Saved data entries

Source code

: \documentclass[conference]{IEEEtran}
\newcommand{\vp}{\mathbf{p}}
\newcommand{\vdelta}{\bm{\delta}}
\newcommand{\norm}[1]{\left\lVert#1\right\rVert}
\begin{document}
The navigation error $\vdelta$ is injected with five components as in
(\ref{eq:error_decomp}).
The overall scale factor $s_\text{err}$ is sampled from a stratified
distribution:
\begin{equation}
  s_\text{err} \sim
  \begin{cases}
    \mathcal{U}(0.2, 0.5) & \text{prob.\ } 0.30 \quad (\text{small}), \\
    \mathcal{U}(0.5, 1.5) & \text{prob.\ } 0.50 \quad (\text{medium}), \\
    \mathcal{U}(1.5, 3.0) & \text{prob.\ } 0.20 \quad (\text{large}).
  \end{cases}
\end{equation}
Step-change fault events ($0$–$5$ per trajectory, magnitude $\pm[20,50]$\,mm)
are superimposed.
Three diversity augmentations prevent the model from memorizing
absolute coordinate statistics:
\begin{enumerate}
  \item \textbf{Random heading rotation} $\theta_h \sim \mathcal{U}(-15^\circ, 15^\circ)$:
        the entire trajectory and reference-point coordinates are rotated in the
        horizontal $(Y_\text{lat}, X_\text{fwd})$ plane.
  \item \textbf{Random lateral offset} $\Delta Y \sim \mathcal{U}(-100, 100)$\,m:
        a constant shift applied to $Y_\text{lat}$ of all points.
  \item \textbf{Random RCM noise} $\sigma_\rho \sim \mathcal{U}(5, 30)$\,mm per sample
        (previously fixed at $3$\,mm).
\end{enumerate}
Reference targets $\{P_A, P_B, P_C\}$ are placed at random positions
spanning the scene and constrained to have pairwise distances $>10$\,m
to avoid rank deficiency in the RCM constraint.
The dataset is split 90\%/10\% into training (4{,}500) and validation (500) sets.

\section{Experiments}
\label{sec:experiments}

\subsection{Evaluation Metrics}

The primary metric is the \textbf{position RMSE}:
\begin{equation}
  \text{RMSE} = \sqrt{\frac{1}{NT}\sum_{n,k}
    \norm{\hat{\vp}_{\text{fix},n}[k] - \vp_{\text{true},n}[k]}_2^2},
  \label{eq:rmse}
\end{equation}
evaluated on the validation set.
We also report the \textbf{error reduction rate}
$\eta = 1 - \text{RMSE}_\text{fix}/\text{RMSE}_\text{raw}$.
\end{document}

**TASK DESCRIPTION**. Output each record precisely as given.

**SOLUTION FOR THIS TASK**.
Source code

: \documentclass[conference]{IEEEtran}
\newcommand{\vp}{\mathbf{p}}
\newcommand{\vdelta}{\bm{\delta}}
\newcommand{\norm}[1]{\left\lVert#1\right\rVert}
\begin{document}
The navigation error $\vdelta$ is injected with five components as in
(\ref{eq:error_decomp}).
The overall scale factor $s_\text{err}$ is sampled from a stratified
distribution:
\begin{equation}
  s_\text{err} \sim
  \begin{cases}
    \mathcal{U}(0.2, 0.5) & \text{prob.\ } 0.30 \quad (\text{small}), \\
    \mathcal{U}(0.5, 1.5) & \text{prob.\ } 0.50 \quad (\text{medium}), \\
    \mathcal{U}(1.5, 3.0) & \text{prob.\ } 0.20 \quad (\text{large}).
  \end{cases}
\end{equation}
Step-change fault events ($0$–$5$ per trajectory, magnitude $\pm[20,50]$\,mm)
are superimposed.
Three diversity augmentations prevent the model from memorizing
absolute coordinate statistics:
\begin{enumerate}
  \item \textbf{Random heading rotation} $\theta_h \sim \mathcal{U}(-15^\circ, 15^\circ)$:
        the entire trajectory and reference-point coordinates are rotated in the
        horizontal $(Y_\text{lat}, X_\text{fwd})$ plane.
  \item \textbf{Random lateral offset} $\Delta Y \sim \mathcal{U}(-100, 100)$\,m:
        a constant shift applied to $Y_\text{lat}$ of all points.
  \item \textbf{Random RCM noise} $\sigma_\rho \sim \mathcal{U}(5, 30)$\,mm per sample
        (previously fixed at $3$\,mm).
\end{enumerate}
Reference targets $\{P_A, P_B, P_C\}$ are placed at random positions
spanning the scene and constrained to have pairwise distances $>10$\,m
to avoid rank deficiency in the RCM constraint.
The dataset is split 90\%/10\% into training (4{,}500) and validation (500) sets.

\section{Experiments}
\label{sec:experiments}

\subsection{Evaluation Metrics}

The primary metric is the \textbf{position RMSE}:
\begin{equation}
  \text{RMSE} = \sqrt{\frac{1}{NT}\sum_{n,k}
    \norm{\hat{\vp}_{\text{fix},n}[k] - \vp_{\text{true},n}[k]}_2^2},
  \label{eq:rmse}
\end{equation}
evaluated on the validation set.
We also report the \textbf{error reduction rate}
$\eta = 1 - \text{RMSE}_\text{fix}/\text{RMSE}_\text{raw}$.
\end{document}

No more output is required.